◆ Problem:
Each line of the data below that contains "React" must be copied.

◆ Dataset content:

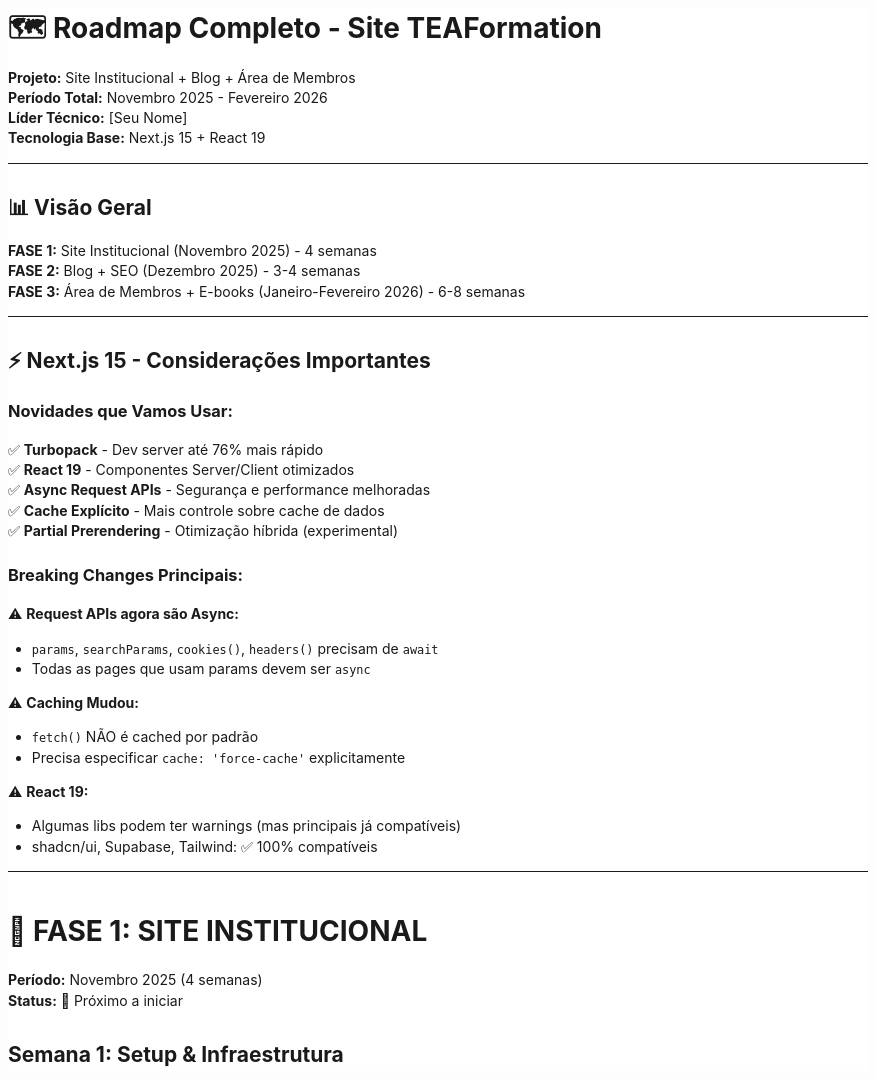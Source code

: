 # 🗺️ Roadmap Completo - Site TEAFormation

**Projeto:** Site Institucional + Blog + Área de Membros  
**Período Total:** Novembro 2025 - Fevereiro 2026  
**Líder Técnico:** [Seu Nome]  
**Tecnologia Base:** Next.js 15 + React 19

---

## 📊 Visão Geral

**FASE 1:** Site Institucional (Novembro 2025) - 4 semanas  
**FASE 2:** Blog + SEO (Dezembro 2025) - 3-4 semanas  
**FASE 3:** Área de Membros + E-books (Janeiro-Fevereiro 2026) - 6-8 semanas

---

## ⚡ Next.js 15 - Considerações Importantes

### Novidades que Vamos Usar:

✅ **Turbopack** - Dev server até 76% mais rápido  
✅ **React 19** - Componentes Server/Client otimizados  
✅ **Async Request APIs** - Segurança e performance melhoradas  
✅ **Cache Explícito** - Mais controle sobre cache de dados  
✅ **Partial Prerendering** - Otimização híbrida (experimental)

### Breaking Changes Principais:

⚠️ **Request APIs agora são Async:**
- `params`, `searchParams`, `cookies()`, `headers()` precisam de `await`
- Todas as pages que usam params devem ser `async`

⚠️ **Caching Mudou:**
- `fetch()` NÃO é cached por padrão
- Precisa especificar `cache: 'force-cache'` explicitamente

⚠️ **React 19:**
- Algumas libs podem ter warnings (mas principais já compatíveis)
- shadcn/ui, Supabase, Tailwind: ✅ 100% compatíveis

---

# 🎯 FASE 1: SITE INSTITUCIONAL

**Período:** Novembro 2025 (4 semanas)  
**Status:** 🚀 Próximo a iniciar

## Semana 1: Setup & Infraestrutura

---

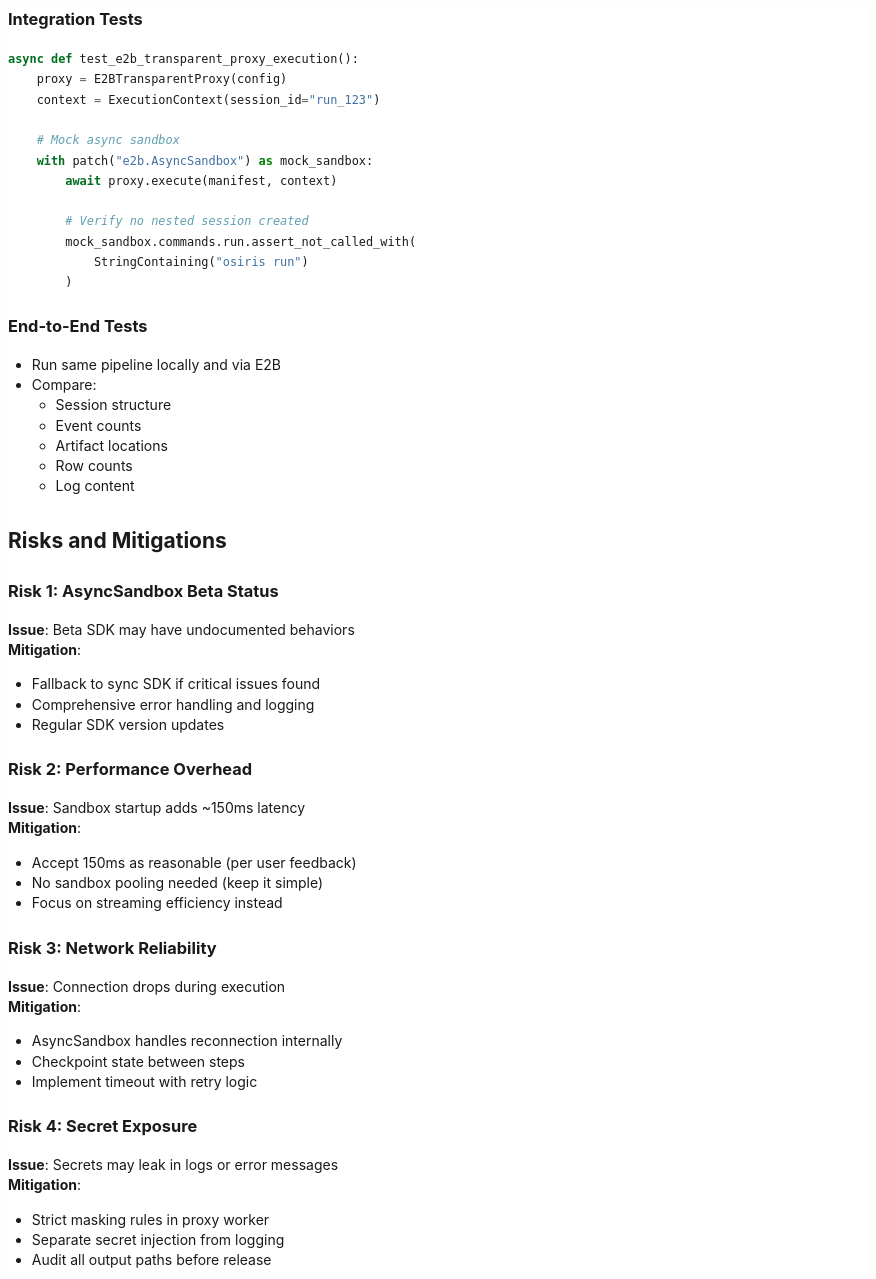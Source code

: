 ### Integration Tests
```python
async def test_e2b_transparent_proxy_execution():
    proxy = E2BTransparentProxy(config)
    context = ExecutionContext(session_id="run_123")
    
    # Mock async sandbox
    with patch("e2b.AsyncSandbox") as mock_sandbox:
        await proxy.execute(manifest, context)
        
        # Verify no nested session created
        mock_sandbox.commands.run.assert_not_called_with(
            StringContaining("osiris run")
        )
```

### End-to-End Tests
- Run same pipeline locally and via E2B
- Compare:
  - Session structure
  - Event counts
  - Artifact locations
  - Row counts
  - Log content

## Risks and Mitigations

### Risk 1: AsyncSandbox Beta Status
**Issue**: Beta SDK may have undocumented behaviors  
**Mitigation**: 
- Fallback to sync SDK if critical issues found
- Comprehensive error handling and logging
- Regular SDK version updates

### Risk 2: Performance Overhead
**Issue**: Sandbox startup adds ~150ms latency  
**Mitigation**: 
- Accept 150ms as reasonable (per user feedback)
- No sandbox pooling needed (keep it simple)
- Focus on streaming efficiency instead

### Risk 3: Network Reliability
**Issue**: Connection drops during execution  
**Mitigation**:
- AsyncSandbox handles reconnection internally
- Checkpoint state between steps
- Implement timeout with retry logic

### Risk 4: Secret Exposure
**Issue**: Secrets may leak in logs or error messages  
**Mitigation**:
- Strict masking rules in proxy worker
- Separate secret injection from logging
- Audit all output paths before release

◆ Result for this exercise:
**Tecnologia Base:** Next.js 15 + React 19
✅ **React 19** - Componentes Server/Client otimizados  
⚠️ **React 19:**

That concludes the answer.